ECSH has been self-funded, but was recently awarded £10,000 from the National Lottery to be used on renovations.

"We would like to own the buildings at some point," Evie said.

"Despite the fact that the SNP is supposed to be a co-operative government and they are supposed to commit funding to co-operatives, we haven't seen any of that money. And we're the largest student house co-operative in the UK, let alone Scotland, so presumably we would be one of the first recipients of it."

The former Edinburgh Napier University buildings were acquired in 2014, just months after the co-op group was formed.

"It was the right moment, right time," Evie said. "In the co-operative world we're pretty much a miracle that we managed to acquire this place.
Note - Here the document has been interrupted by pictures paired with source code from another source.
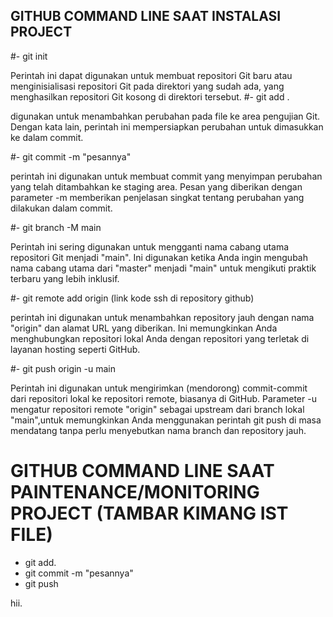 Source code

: ## GITHUB COMMAND LINE SAAT INSTALASI PROJECT

#- git init

Perintah ini dapat digunakan untuk membuat repositori Git baru atau menginisialisasi repositori Git pada direktori yang sudah ada, yang menghasilkan repositori Git kosong di direktori tersebut.
#- git add .

digunakan untuk menambahkan perubahan pada file ke area pengujian Git. Dengan kata lain, perintah ini mempersiapkan perubahan untuk dimasukkan ke dalam commit.

#- git commit -m "pesannya"

perintah ini digunakan untuk membuat commit yang menyimpan perubahan yang telah ditambahkan ke staging area. Pesan yang diberikan dengan parameter -m memberikan penjelasan singkat tentang perubahan yang dilakukan dalam commit.

#- git branch -M main

Perintah ini sering digunakan untuk mengganti nama cabang utama repositori Git menjadi "main". Ini digunakan ketika Anda ingin mengubah nama cabang utama dari "master" menjadi "main" untuk mengikuti praktik terbaru yang lebih inklusif.

#- git remote add origin (link kode ssh di repository github)

perintah ini digunakan untuk menambahkan repository jauh dengan nama "origin" dan alamat URL yang diberikan. Ini memungkinkan Anda menghubungkan repositori lokal Anda dengan repositori yang terletak di layanan hosting seperti GitHub.

#- git push origin -u main

Perintah ini digunakan untuk mengirimkan (mendorong) commit-commit dari repositori lokal ke repositori remote, biasanya di GitHub. Parameter -u mengatur repositori remote "origin" sebagai upstream dari branch lokal "main",untuk memungkinkan Anda menggunakan perintah git push di masa mendatang tanpa perlu menyebutkan nama branch dan repository jauh.

# GITHUB COMMAND LINE SAAT PAINTENANCE/MONITORING PROJECT (TAMBAR KIMANG IST FILE)

- git add.
- git commit -m "pesannya"
- git push

hii. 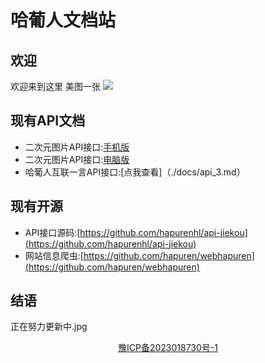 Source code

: # 哈葡人文档站
## 欢迎
欢迎来到这里
美图一张
![](https://api.hapuren.cn/api/?id=2)
## 现有API文档
* 二次元图片API接口:[手机版](./docs/api_1.md)
* 二次元图片API接口:[电脑版](./docs/api_2.md)
* 哈葡人互联一言API接口:[点我查看]（./docs/api_3.md）
## 现有开源
* API接口源码:[https://github.com/hapurenhl/api-jiekou](https://github.com/hapurenhl/api-jiekou)
* 网站信息爬虫:[https://github.com/hapuren/webhapuren](https://github.com/hapuren/webhapuren)
## 结语
正在努力更新中.jpg

<center>
  <a href="https://beian.miit.gov.cn/#">豫ICP备2023018730号-1</a>
</center>
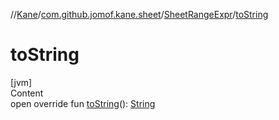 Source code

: //[Kane](../../index.md)/[com.github.jomof.kane.sheet](../index.md)/[SheetRangeExpr](index.md)/[toString](to-string.md)



# toString  
[jvm]  
Content  
open override fun [toString](to-string.md)(): [String](https://kotlinlang.org/api/latest/jvm/stdlib/kotlin/-string/index.html)  



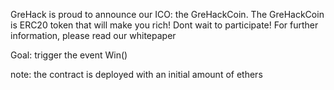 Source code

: GreHack is proud to announce our ICO: the GreHackCoin.
The GreHackCoin is  ERC20 token that will make you rich! Dont wait to participate!
For further information, please read our whitepaper

Goal: trigger the event Win()

note: the contract is deployed with an initial amount of ethers

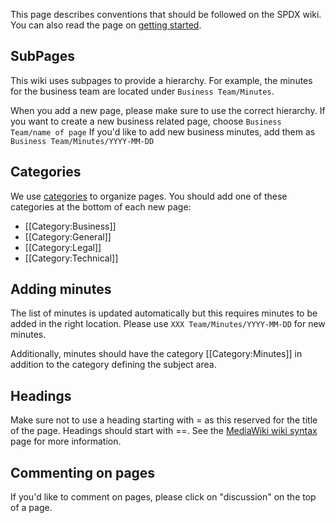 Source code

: This page describes conventions that should be followed on the SPDX
wiki. You can also read the page on [getting
started](Getting_started_with_the_SPDX_wiki "wikilink").

## SubPages

This wiki uses subpages to provide a hierarchy. For example, the minutes
for the business team are located under `Business Team/Minutes`.

When you add a new page, please make sure to use the correct hierarchy.
If you want to create a new business related page, choose `Business
Team/name of page` If you'd like to add new business minutes, add them
as `Business Team/Minutes/YYYY-MM-DD`

## Categories

We use [categories](Special:Categories "wikilink") to organize pages.
You should add one of these categories at the bottom of each new page:

  - \[\[Category:Business\]\]
  - \[\[Category:General\]\]
  - \[\[Category:Legal\]\]
  - \[\[Category:Technical\]\]

## Adding minutes

The list of minutes is updated automatically but this requires minutes
to be added in the right location. Please use `XXX
Team/Minutes/YYYY-MM-DD` for new minutes.

Additionally, minutes should have the category \[\[Category:Minutes\]\]
in addition to the category defining the subject area.

## Headings

Make sure not to use a heading starting with = as this reserved for the
title of the page. Headings should start with ==. See the [MediaWiki
wiki syntax](http://www.mediawiki.org/wiki/Help:Formatting) page for
more information.

## Commenting on pages

If you'd like to comment on pages, please click on "discussion" on the
top of a page.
But a lot of our work is presenting ourselves as a success story, working with other co-operatives and trying to prove that the co-operative model does work."

Members of the co-op see their model as a viable solution to some of the capital's accommodation problems.

Student leaders in Edinburgh have warned that the city's ongoing housing crisis will leave thousands of students homeless at the start of the next academic year, giving scope for more creative living arrangements for students.

Isi Williams, from Edinburgh University Students' Association, said calls about housing to their helpline had doubled in the past two years.

She put that down to tenancy reforms that meant landlords could no longer give contracts from September to May and then let their flats during the Fringe.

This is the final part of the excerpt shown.